In a nutshell, the Raging Hunter is a double-action, five-shot revolver with a 6.75-inch barrel (as ordered). A feature I really like is the integral Picatinny rail built into the top of the barrel shroud, making the addition of a scope or red-dot-type sight simple. But, what I like even more is that you can install an optic, take it out to the field, drop your revolver, break your scope, and with the loosening of two screws, the optic can be removed and your iron sights are ready to go. That is a great piece of insurance for the handgun hunter.
The Raging Hunter series of revolvers comes in a number of configurations. Starting with caliber options, three are available now and they are .357 Magnum (seven-shot), .44 Magnum (six-shot) and lastly .454 Casull (five-shot). Three barrel lengths are available—5.12 inches, 6.75 inches and 8.37 inches—so there is something for pretty much everyone. The new Taurus is equipped with a shrouded barrel which allows for a lower overall weight, and it takes heft off the front end of the revolver resulting in much better balance, even when fitted with the longer barrel length. This is particularly beneficial to shooting offhand. The Raging Hunter comes in two finishes, a positively sinister Matte Black, and the two tone Matte Stainless. All come with the aforementioned porting (the reason for the odd barrel lengths, I suppose) and comfortable rubber grips. An important note is that Taurus revolvers are equipped with transfer-bar safety systems allowing safe loaded carry, a welcome feature from a safety standpoint. If you are not familiar with these revolvers, the cylinder release procedure takes some getting used to, as there are two latches that need to be manipulated simultaneously in order to complete the task.
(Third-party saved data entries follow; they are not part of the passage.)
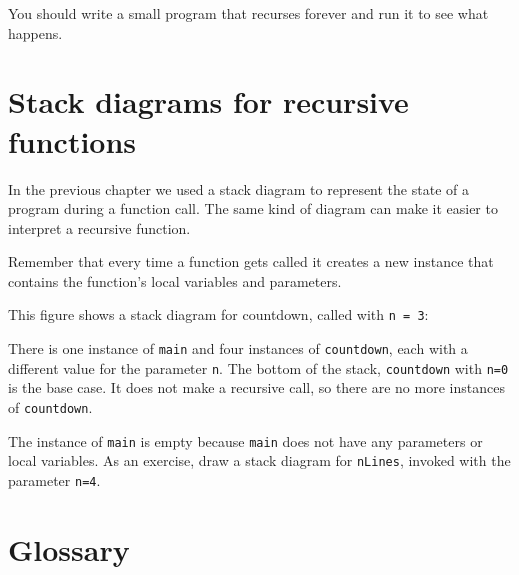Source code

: You should write a small program that recurses forever and run
it to see what happens.

\section {Stack diagrams for recursive functions}

In the previous chapter we used a stack diagram to represent the
state of a program during a function call.  The same kind
of diagram can make it easier to interpret a recursive function.

Remember that every time a function gets called it creates
a new instance that contains
the function's local variables and parameters.

This figure shows a stack diagram for countdown, called
with {\tt n = 3}:

\vspace{0.1in}
\centerline{}
\vspace{0.1in}
%
There is one instance of {\tt main} and four instances of
{\tt countdown}, each with a different value for the parameter
{\tt n}.  The bottom of the stack, {\tt countdown} with {\tt n=0}
is the base case.  It does not make a recursive call, so there
are no more instances of {\tt countdown}.

The instance of {\tt main} is empty because {\tt main} does not
have any parameters or local variables.  As an exercise, draw a
stack diagram for {\tt nLines}, invoked with the parameter {\tt n=4}.


\section{Glossary}

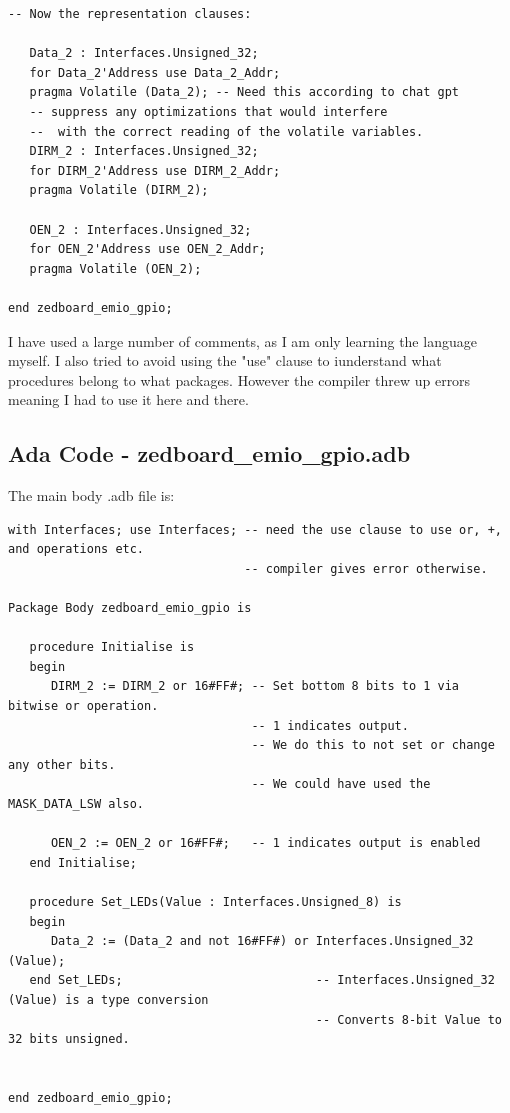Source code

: \begin{lstlisting}[style=ada]
   -- Now the representation clauses:

   Data_2 : Interfaces.Unsigned_32;
   for Data_2'Address use Data_2_Addr;
   pragma Volatile (Data_2); -- Need this according to chat gpt
   -- suppress any optimizations that would interfere
   --  with the correct reading of the volatile variables.
   DIRM_2 : Interfaces.Unsigned_32;
   for DIRM_2'Address use DIRM_2_Addr;
   pragma Volatile (DIRM_2);

   OEN_2 : Interfaces.Unsigned_32;
   for OEN_2'Address use OEN_2_Addr;
   pragma Volatile (OEN_2);

end zedboard_emio_gpio;

\end{lstlisting}

I have used a large number of comments, as I am only learning the language myself. I also tried to avoid using the "use" clause to iunderstand what procedures belong to what packages. However the compiler threw up errors meaning I had to use it here and there.

\subsection{Ada Code - zedboard\_emio\_gpio.adb}

The main body .adb file is:

\begin{lstlisting}[style=ada]
with Interfaces; use Interfaces; -- need the use clause to use or, +, and operations etc.
                                 -- compiler gives error otherwise.

Package Body zedboard_emio_gpio is

   procedure Initialise is
   begin
      DIRM_2 := DIRM_2 or 16#FF#; -- Set bottom 8 bits to 1 via bitwise or operation.
                                  -- 1 indicates output.
                                  -- We do this to not set or change any other bits.
                                  -- We could have used the MASK_DATA_LSW also.
      
      OEN_2 := OEN_2 or 16#FF#;   -- 1 indicates output is enabled
   end Initialise;

   procedure Set_LEDs(Value : Interfaces.Unsigned_8) is
   begin
      Data_2 := (Data_2 and not 16#FF#) or Interfaces.Unsigned_32 (Value);
   end Set_LEDs;                           -- Interfaces.Unsigned_32 (Value) is a type conversion
                                           -- Converts 8-bit Value to 32 bits unsigned.


end zedboard_emio_gpio;
\end{lstlisting}


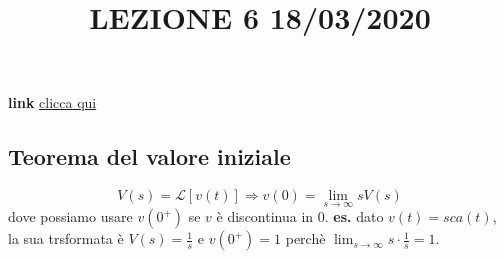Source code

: \title{LEZIONE 6 18/03/2020}\newline
\textbf{link} \href{https://web.microsoftstream.com/video/0c2093a0-44b9-4c83-a0b1-7e61fbd111b5?list=user&userId=faa91214-a6f5-40d7-8875-253fd49b8ce1}{clicca qui}
\subsection{Teorema del valore iniziale}
\[
    V(s) = \mathcal{L}[v(t)] \Longrightarrow v(0) = \lim_{s\rightarrow \infty}s V(s)
\] dove possiamo usare $v(0^+)$ se $v$ è discontinua in $0$.\newline
\newline
\textbf{es.} dato $v(t) = sca(t)$, la sua trsformata è $V(s) = \frac{1}{s}$ e $v(0^+) = 1$ perchè $\lim_{s\rightarrow \infty}s \cdot \frac{1}{s} = 1$.\newline
\newline
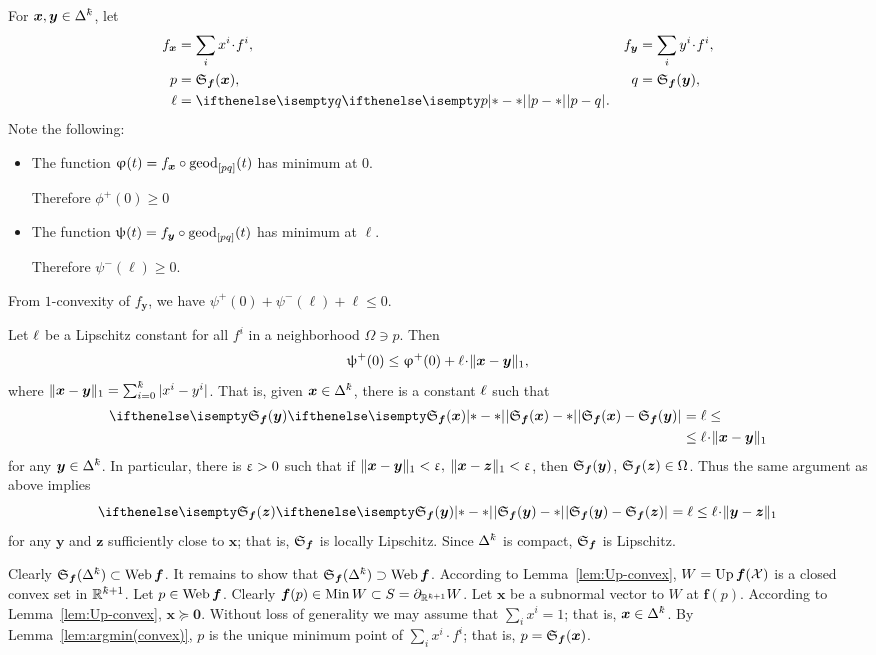 For $\bm{x},\bm{y}\in\Delta^\kay$,
let 
\begin{align*}
f_{\bm{x}}
&=\sum_i x^i\cdot f^i,
&
f_{\bm{y}}
&=\sum_i y^i\cdot f^i,
\\
p
&=\spx{\bm{f}}(\bm{x}),
&
q
&=\spx{\bm{f}}(\bm{y}),
\\
\ell&=\dist{p}{q}{}.
\end{align*}
Note the following:
\begin{itemize}
\item The function $\phi(t)=f_{\bm{x}}\circ\geod_{[p q]}(t)$ has minimum at $0$. 

Therefore $\phi^+(0)\ge 0$
\item The function $\psi(t)=f_{\bm{y}}\circ\geod_{[p q]}(t)$ has minimum at $\ell$. 

Therefore $\psi^-(\ell)\ge 0$.
\end{itemize}
From $1$-convexity of $f_{\bm{y}}$, we have
$\psi^+(0)+\psi^-(\ell)+\ell\le0$.

Let ${\ell}$ be a Lipschitz constant for all $f^i$ in a neighborhood $\Omega\ni p$.
Then 
\[\psi^+(0)
\le 
\phi^+(0)+\Lip\cdot\|\bm{x}-\bm{y}\|_1,\] 
where $\|\bm{x}-\bm{y}\|_1=\sum_{i=0}^\kay|x^i-y^i|$.
That is, given $\bm{x}\in\Delta^\kay$, there is a constant ${\ell}$ such that
\begin{align*}
\dist{\spx{\bm{f}}(\bm{x})}{\spx{\bm{f}}(\bm{y})}{}
&=
\ell
\le
\\
&\le 
\Lip\cdot\|\bm{x}-\bm{y}\|_1
\end{align*}
for any $\bm{y}\in\Delta^\kay$.
In particular, there is $\upvarepsilon>0$ such that if $\|\bm{x}-\bm{y}\|_1<\upvarepsilon,$ $\|\bm{x}-\bm{z}\|_1 <\upvarepsilon$, then $\mathfrak{S}_{\bm{f}}(\bm{y})$, $\spx{\bm{f}}(\bm{z})\in\Omega$. 
Thus the same argument as above implies 
\[\dist{\spx{\bm{f}}(\bm{y})}{\spx{\bm{f}}(\bm{z})}{}
=
\ell\le \Lip\cdot\|\bm{y}-\bm{z}\|_1\]
for any $\bm{y}$ and $\bm{z}$ sufficiently close to $\bm{x}$; that is, $\mathfrak{S}_{\bm{f}}$ is locally Lipschitz.
Since $\Delta^\kay$ is compact, $\mathfrak{S}_{\bm{f}}$ is Lipschitz.

Clearly $\spx{\bm{f}}(\Delta^\kay)\subset \Web \bm{f}$.
It remains to show that $\spx{\bm{f}}(\Delta^\kay)\supset \Web \bm{f}$.
According to Lemma~\ref{lem:Up-convex},
$W=\mathop{\rm Up}\nolimits\bm{f}(\mathcal{X})$ is a closed convex set in $\RR^{\kay+1}$.
Let $p\in \Web \bm{f}$. 
Clearly $\bm{f}(p)\in \Min W\subset S\z=\Fr_{\RR^{\kay+1}}W$.
Let $\bm{x}$ be a subnormal vector to $W$ at $\bm{f}(p)$.
According to Lemma~\ref{lem:Up-convex}, 
$\bm{x} \succcurlyeq\bm{0}$.
Without loss of generality we may assume that $\sum_i x^i=1$;
that is, $\bm{x}\in \Delta^\kay$.
By Lemma~\ref{lem:argmin(convex)},
$p$ is the unique minimum point of $\sum_i x^i\cdot f^i$;
that is, $p=\mathfrak{S}_{\bm{f}}(\bm{x})$.
\qeds








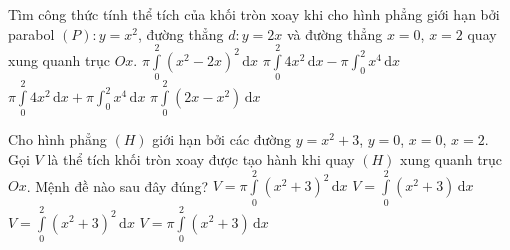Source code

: \begin{ex}%
Tìm công thức tính thể tích của khối tròn xoay khi cho hình phẳng giới hạn bởi parabol $(P)\colon y=x^2$, đường thẳng $d\colon y=2 x$ và đường thẳng $x=0$, $x=2$ quay xung quanh trục $O x$.
\choice
{$\pi \displaystyle\int\limits_0^2\left(x^2-2 x\right)^2 \mathrm{\,d} x$}
{\True $\pi \displaystyle\int\limits_0^2 4 x^2 \mathrm{\,d} x-\pi \int_0^2 x^4 \mathrm{\,d} x$}
{ $\pi \displaystyle\int\limits_0^2 4 x^2 \mathrm{\,d} x+\pi \int_0^2 x^4 \mathrm{\,d} x$}
{$\pi \displaystyle\int\limits_0^2\left(2 x-x^2\right) \mathrm{\,d} x$}
\end{ex}

\begin{ex}%
 Cho hình phẳng $(H)$ giới hạn bởi các đường $y=x^2+3$, $y=0$, $x=0$, $x=2$. Gọi $V$ là thể tích khối tròn xoay được tạo hành khi quay $ (H) $ xung quanh trục $ Ox $. Mệnh đề nào sau đây đúng?
 \choice
 {\True $ V=\pi \displaystyle\int\limits_0^2 \left(x^2+3\right)^2 \mathrm{\,d}x $}
 {$ V=\displaystyle\int\limits_0^2 \left(x^2+3\right)\mathrm{\,d}x $}
 {$ V=\displaystyle\int\limits_0^2 \left(x^2+3\right)^2 \mathrm{\,d}x $}
 {$ V=\pi \displaystyle\int\limits_0^2 \left(x^2+3\right) \mathrm{\,d}x $}
\end{ex}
There is a button to depress in front of the cylinder (it actually resides on the crane) while simultaneously pushing the button at the rear of the cylinder to the left (like a Smith & Wesson and Ruger double-action revolver). It’s a bit complicated, but the cylinder lockup is tight. Aesthetically, the Raging Hunter looks all business. It also balances really well with the tested barrel length and was easy to shoot offhand, something every handgun hunter should be concerned with, as offhand shots on game—especially follow-up shots—are seemingly inevitable.
But I have another minor complaint that is purely subjective. Let’s talk porting. I’ve never been a fan, although I understand the draw. It cuts down on muzzle flip (combined with the gas-expansion chamber), a good thing particularly when fast follow-up shots are imminent. However, that recoil force has to go somewhere, and porting redirects the recoil into your hand. Extended shooting sessions netted a sore palm, but that is something that often gets attributed to the .454 Casull loaded to spec. I just wish Taurus would offer the porting as an option. Okay, no more gripes, as this thing exhibits serious accuracy, the most important virtue.
So let’s talk about that accuracy. In order to extract the maximum potential accuracy from this test revolver, I equipped it with a Burris fixed 2X pistol scope. I picked a number of loads that were a good representation of real, full-blown .454 Casull loads. No reduced recoil or glorified .45 Colt loads. They were a 300-grain jacketed hollow-point load from DoubleTap Ammunition, a 300-grain load from the Swift Cartridge Company (using the exceptional Swift A-Frame), and lastly a 300-grain solid-copper load from Buffalo Bore Ammunition made specifically for dangerous game hunting. All proved extremely accurate, and as I mentioned above, I am convinced beyond a shadow of doubt that I could cut these groups by a significant margin with a lighter trigger.
The new .454 Raging Hunter is a welcome addition to the hunting revolver ranks, offering first-class accuracy in a well-balanced package. My hope is that Taurus stays the course with this new product line, and not only expands on available options (like calibers) but makes them permanent additions to their product line.